Material provided
################
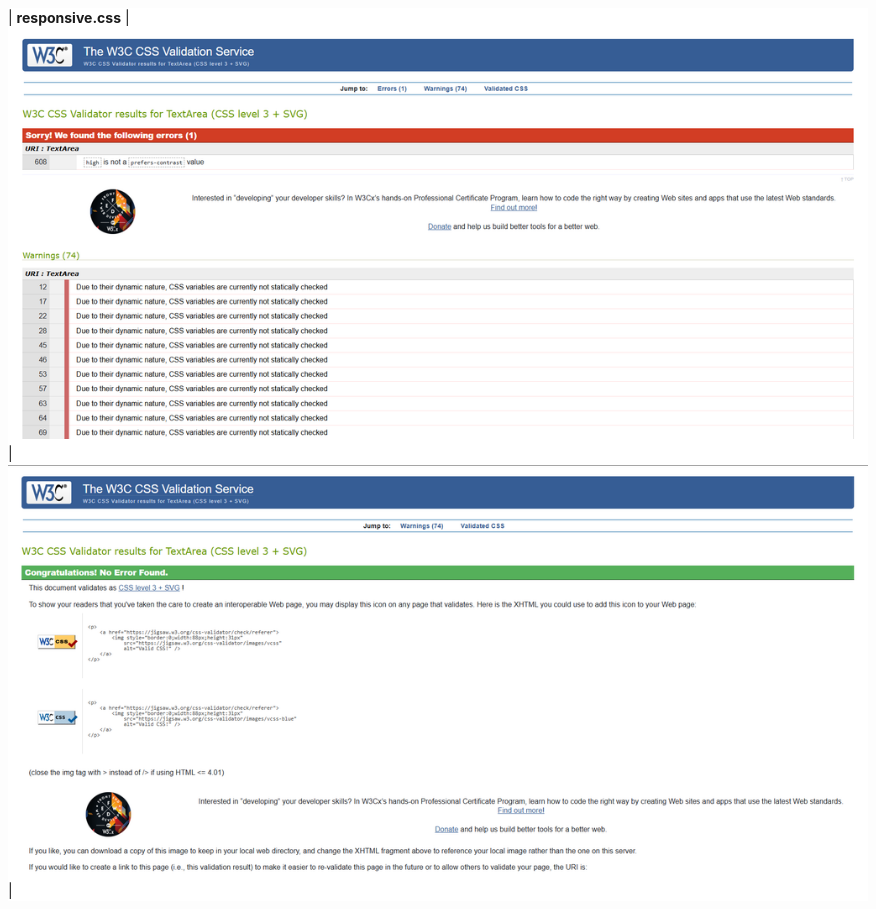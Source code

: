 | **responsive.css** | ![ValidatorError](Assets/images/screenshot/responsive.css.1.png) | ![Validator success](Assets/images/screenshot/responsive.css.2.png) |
################
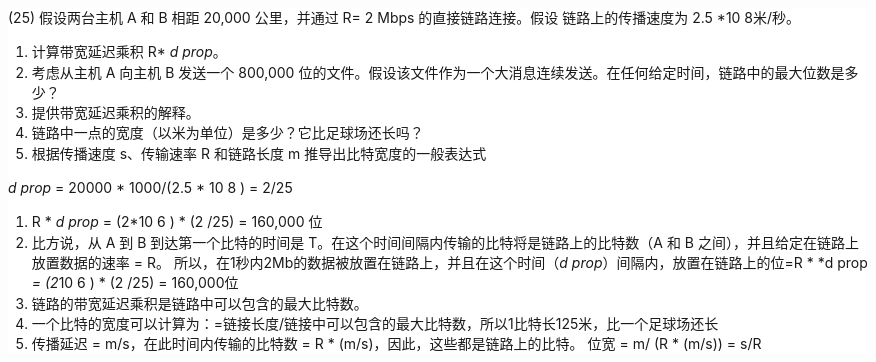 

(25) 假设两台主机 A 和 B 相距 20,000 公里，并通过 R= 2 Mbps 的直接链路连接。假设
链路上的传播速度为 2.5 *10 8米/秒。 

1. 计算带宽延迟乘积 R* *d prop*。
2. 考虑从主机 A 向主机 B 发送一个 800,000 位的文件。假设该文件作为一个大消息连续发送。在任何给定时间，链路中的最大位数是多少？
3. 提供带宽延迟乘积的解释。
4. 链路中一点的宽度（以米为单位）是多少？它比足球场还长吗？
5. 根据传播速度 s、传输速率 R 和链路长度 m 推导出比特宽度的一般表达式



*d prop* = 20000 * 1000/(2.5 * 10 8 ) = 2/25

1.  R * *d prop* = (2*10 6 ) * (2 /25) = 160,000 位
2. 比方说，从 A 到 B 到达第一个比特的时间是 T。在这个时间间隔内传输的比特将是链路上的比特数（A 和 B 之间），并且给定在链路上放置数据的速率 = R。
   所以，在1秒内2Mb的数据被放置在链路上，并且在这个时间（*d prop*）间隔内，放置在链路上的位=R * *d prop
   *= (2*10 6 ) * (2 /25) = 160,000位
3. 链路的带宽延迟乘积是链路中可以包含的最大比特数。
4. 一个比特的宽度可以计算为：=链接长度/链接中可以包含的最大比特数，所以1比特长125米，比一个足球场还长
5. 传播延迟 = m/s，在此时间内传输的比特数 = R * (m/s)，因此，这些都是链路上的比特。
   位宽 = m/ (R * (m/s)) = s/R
################
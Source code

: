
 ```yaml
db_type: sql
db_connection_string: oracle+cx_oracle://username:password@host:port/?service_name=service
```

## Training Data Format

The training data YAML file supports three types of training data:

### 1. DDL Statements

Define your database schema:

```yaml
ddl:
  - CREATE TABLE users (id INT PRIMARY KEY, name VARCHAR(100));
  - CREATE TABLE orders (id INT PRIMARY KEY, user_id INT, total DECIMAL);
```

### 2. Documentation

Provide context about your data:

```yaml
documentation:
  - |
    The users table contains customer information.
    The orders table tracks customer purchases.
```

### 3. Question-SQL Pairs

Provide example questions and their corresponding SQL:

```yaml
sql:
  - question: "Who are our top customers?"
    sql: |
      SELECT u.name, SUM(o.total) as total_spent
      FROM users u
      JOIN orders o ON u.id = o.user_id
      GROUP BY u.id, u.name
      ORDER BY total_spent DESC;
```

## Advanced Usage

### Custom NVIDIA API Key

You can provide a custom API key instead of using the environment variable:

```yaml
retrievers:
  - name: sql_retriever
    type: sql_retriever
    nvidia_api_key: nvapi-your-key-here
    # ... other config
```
################
The problem
Report, from the entries above, each line where "CREATE" is found.

Response to this task
  - CREATE TABLE users (id INT PRIMARY KEY, name VARCHAR(100));
  - CREATE TABLE orders (id INT PRIMARY KEY, user_id INT, total DECIMAL);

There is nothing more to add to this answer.